» Exercise
Which lines of the records below contain the word "more"? Report each of them in full.

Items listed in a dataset

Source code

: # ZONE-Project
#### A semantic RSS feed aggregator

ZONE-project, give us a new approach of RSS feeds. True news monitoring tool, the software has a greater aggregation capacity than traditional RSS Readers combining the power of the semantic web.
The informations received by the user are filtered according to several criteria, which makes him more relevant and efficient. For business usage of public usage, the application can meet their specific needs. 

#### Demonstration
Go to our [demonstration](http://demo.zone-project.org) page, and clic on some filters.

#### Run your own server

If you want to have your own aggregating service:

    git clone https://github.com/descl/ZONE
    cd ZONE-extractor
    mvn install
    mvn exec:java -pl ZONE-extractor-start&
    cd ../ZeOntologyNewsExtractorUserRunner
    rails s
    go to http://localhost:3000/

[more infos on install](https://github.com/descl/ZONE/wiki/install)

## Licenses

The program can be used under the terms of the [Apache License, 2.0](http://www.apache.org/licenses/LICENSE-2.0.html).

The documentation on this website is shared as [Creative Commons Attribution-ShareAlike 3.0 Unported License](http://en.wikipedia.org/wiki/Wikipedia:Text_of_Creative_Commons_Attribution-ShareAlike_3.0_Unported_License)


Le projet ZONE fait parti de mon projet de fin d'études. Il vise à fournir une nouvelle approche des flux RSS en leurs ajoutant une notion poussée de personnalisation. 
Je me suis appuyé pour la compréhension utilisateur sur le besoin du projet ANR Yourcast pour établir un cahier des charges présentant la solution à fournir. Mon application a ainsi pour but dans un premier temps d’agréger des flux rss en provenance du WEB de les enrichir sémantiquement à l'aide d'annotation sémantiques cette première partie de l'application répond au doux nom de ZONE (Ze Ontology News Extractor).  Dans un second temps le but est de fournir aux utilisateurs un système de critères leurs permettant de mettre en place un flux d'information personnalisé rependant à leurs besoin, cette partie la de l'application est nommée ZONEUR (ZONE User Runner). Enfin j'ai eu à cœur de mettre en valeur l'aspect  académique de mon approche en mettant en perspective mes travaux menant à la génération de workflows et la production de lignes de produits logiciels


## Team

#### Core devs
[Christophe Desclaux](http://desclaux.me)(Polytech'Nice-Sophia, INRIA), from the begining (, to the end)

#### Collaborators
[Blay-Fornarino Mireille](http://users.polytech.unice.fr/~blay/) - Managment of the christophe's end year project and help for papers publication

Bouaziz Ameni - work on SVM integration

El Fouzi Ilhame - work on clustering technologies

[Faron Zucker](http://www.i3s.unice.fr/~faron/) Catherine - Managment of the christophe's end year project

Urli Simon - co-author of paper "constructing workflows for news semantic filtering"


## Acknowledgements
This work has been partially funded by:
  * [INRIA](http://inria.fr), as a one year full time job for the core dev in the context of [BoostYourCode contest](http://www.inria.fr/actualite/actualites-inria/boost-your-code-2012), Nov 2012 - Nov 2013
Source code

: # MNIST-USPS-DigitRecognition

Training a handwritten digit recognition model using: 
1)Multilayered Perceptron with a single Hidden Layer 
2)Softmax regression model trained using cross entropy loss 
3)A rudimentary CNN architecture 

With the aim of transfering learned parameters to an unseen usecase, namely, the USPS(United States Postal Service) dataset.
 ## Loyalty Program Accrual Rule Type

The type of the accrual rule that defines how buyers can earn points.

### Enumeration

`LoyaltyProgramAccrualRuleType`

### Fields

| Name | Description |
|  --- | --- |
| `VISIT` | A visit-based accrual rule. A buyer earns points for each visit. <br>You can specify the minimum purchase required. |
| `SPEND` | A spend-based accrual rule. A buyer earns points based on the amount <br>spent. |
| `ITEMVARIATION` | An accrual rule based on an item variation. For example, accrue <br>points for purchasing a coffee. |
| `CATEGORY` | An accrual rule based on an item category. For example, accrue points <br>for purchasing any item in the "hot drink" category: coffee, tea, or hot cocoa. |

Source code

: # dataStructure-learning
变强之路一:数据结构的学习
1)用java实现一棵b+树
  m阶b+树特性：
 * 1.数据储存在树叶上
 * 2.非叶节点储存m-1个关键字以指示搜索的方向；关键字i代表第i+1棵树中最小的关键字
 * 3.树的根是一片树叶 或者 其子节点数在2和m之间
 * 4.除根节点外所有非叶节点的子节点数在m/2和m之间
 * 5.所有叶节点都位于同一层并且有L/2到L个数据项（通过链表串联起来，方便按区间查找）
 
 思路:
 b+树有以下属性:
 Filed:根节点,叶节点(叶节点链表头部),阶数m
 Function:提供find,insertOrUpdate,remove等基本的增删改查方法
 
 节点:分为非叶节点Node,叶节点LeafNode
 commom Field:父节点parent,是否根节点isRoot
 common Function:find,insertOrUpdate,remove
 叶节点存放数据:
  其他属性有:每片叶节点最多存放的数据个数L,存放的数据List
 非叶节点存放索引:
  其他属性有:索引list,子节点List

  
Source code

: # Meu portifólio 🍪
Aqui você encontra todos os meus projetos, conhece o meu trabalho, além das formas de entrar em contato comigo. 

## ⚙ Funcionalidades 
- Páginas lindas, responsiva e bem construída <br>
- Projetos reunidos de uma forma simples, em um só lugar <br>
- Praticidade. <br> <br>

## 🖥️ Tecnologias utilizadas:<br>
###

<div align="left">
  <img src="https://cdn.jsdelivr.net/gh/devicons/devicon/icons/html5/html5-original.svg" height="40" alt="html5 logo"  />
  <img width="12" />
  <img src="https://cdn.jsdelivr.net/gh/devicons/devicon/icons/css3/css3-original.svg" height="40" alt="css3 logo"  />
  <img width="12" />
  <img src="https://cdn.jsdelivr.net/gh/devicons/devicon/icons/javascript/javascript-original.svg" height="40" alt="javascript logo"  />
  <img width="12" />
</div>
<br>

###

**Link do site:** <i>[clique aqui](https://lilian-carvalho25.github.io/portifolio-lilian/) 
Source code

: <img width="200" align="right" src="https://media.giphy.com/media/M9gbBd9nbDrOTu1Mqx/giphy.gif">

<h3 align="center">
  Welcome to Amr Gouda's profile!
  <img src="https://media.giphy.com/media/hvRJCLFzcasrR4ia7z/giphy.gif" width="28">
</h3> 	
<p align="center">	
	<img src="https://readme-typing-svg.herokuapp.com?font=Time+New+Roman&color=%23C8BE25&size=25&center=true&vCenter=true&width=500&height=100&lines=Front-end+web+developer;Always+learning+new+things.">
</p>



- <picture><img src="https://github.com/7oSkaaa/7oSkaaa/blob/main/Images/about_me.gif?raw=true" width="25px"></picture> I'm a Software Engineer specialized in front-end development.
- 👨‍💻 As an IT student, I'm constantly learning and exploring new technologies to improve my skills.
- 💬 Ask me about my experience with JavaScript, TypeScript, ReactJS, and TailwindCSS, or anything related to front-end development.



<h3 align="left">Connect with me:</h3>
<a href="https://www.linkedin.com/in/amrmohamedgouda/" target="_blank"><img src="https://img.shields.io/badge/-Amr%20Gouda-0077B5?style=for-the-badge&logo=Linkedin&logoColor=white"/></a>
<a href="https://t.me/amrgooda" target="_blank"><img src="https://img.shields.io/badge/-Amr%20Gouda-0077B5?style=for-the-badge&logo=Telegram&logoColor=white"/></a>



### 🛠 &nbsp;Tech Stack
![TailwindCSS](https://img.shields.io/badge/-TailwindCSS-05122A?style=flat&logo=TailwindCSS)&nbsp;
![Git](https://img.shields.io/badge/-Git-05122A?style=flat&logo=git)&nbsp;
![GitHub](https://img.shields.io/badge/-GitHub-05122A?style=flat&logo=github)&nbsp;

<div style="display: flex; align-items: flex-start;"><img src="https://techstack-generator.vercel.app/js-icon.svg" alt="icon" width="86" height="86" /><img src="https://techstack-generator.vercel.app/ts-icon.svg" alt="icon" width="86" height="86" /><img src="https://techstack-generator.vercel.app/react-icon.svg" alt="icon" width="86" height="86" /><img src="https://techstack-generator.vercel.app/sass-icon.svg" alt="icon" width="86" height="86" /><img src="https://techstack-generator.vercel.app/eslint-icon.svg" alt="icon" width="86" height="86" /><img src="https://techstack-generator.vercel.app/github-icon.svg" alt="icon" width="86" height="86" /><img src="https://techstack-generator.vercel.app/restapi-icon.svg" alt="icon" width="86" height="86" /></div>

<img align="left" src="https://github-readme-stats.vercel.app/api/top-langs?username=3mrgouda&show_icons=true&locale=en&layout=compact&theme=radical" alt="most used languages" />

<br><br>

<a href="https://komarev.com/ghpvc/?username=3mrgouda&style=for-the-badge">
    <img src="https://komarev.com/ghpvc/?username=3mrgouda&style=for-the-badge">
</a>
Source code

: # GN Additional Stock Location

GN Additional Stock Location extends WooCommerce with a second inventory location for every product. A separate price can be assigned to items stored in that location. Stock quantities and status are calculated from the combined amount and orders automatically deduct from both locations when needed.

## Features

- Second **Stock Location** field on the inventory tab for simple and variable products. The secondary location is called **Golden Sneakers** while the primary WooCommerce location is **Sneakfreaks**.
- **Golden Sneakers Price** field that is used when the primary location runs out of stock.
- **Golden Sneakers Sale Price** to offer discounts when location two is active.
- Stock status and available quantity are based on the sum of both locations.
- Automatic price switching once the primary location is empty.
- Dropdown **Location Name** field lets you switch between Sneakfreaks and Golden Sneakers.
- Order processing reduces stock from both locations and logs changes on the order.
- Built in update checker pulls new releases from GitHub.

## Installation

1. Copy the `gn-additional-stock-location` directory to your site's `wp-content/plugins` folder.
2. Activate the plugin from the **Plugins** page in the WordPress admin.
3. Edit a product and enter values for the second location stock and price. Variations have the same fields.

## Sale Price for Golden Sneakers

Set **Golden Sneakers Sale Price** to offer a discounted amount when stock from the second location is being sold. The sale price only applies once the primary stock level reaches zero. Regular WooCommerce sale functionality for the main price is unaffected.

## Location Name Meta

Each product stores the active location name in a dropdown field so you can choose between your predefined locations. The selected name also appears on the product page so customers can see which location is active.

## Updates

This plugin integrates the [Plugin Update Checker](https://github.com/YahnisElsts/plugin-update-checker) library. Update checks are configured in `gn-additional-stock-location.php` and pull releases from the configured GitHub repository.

» Answer section
The informations received by the user are filtered according to several criteria, which makes him more relevant and efficient. For business usage of public usage, the application can meet their specific needs. 
[more infos on install](https://github.com/descl/ZONE/wiki/install)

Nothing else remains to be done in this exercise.